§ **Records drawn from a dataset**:
● ● ●
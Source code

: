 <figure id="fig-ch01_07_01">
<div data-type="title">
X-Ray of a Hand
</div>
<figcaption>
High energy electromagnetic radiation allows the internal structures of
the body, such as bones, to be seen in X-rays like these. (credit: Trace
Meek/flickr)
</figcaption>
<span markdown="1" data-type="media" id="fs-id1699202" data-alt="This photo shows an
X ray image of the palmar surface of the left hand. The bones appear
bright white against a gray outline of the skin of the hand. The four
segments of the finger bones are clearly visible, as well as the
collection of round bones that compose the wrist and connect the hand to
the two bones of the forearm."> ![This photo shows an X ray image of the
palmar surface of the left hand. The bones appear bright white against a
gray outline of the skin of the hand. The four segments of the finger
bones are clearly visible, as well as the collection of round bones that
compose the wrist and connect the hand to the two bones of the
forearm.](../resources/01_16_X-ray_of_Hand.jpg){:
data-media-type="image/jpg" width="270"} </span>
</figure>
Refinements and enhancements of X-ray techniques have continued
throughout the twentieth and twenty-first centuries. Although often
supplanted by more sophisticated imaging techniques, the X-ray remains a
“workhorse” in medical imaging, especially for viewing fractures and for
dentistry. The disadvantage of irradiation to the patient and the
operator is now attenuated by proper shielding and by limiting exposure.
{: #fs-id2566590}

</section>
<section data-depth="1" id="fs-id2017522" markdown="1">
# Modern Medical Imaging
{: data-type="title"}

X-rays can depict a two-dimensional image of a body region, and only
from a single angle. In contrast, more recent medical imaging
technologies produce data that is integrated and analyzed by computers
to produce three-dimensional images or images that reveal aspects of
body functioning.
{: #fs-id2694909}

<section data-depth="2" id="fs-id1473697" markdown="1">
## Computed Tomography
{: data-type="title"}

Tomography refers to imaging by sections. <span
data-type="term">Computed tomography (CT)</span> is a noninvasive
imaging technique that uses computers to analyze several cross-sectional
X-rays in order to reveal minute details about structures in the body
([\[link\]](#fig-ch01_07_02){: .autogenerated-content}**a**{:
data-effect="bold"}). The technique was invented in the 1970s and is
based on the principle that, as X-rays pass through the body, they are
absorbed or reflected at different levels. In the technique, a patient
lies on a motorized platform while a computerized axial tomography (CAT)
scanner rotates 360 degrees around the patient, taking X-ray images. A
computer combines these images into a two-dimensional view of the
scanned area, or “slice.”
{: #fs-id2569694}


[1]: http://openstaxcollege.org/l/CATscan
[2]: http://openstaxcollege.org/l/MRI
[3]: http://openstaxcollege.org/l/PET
● ● ●
§ **Exercise goal**:
Return, unchanged, the run of lines above that opens with the line containing "operator is now" and closes with the line containing "Tomography refers to". Include both.

§ **Result**:
operator is now attenuated by proper shielding and by limiting exposure.
{: #fs-id2566590}

</section>
<section data-depth="1" id="fs-id2017522" markdown="1">
# Modern Medical Imaging
{: data-type="title"}

X-rays can depict a two-dimensional image of a body region, and only
from a single angle. In contrast, more recent medical imaging
technologies produce data that is integrated and analyzed by computers
to produce three-dimensional images or images that reveal aspects of
body functioning.
{: #fs-id2694909}

<section data-depth="2" id="fs-id1473697" markdown="1">
## Computed Tomography
{: data-type="title"}

Tomography refers to imaging by sections. <span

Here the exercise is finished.